Others have said that I cannot do anything right and am crazy for trying to be a writer, saying needed to settle down and be realistic. One “friend” criticized me and called me tempestuous, adding that if I would just do as I was told my life would be much easier. One manager, after I caught him lying, mismanaging, and blaming others for his mistakes, told me that I was stupid and he was going to make me take an IQ test. I now make more than he does too (And he recently visited this blog). Why would they criticize my passion and feisty nature? Who knows. Some are jealous, some feel threatened, some are those who will try to break others down to feel better about themselves. Why doesn’t really matter, because there is no reason to stick around long enough to care. Whatever it is, it’s their problem. Again, the rebellious nature of caring more about your own self worth than putting stock in the opinions of others.
It is this same rebellious nature that has made me successful in writing. The fact that I don’t care what anyone thinks or says of me. It is this same nature that has made me succeed when everyone said I couldn’t and wouldn’t. And it is this same nature that finally led me to that man, the partner I had prayed for for so many years.
So if you are rebellious, independent, and strong, you will get a lot of hate and animosity thrown at you. And some of it will hurt, because some of it will be from people about whom you you care and thought were on your side. It’s easy to say that you should ignore them and move on, but it will sting first. It will not be easy, but it will be worth it. Because when you look back, you will see this amazing life that you have built on your terms, without compromising yourself or your values. and it’s ok if you start out small at first. If you build up your confidence little by little. Rome wasn’t build in a day, neither was the Eiffel Tower, and neither is a different life. It’s Ok to take your time. Be patient with yourself, because at least you are trying, and many don’t even do that.

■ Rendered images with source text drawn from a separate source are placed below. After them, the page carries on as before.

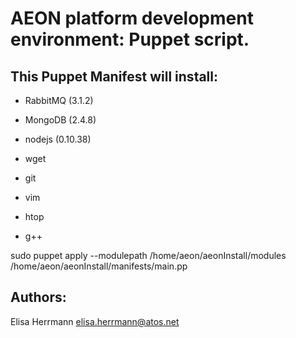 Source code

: # AEON platform development environment: Puppet script.

## This Puppet Manifest will install:

* RabbitMQ (3.1.2)
* MongoDB (2.4.8)
* nodejs (0.10.38)

* wget
* git
* vim 
* htop
* g++


sudo puppet apply --modulepath /home/aeon/aeonInstall/modules /home/aeon/aeonInstall/manifests/main.pp

## Authors:

Elisa Herrmann <elisa.herrmann@atos.net>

And what about love? That is one of the hardest things, because most men do not appreciate a strong outspoken women and don’t know what do with them.
Indeed, it takes a strong man to know how to handle a strong woman. The man I am with now is amazing. He doesn’t try to control me, and he doesn’t allow me to control him either. And more importantly, he understands that I do not want to control anything or anyone, I simply want to work together to make a life. He gently helps me channel my energy into accomplishing our goals. He challenges me to do better every single day, not by telling me what to do, but by simply trying every day to be a better man himself. He leads by example, not by force or control. He inspired me every day, and every day I love him more because he accepts me as I am. You may think you will never find him, a man like that, but you will. He is out there, I promise. Don’t compromise or settle, no matter how lonely it gets or how discouraged you become.

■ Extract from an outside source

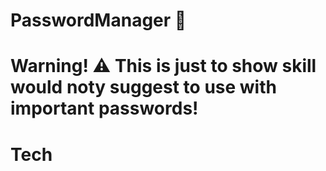 # PasswordManager :key:

# Warning! :warning: This is just to show skill would noty suggest to use with important passwords!

# Tech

So ladies, be strong, be feisty, be tempestuous. Don’t worry about the criticism you will receive, or about those whose friendships you lose. You don’t need them, you need people who are strong enough to handle your strength by being strong with you. You do not need anyone’s permission to forge your own path. It will be a lonely path at times, maybe even dark in a few spots, but you will come out just fine. Because you breathe fire. Enough to light your own path and scare away those who would do you harm.
Life is short, too short to be controlled. Don’t listen to the naysayers or care about those who no longer have your best interest in mind. Let go, carry on, and succeed brilliantly so dreams fall like rain.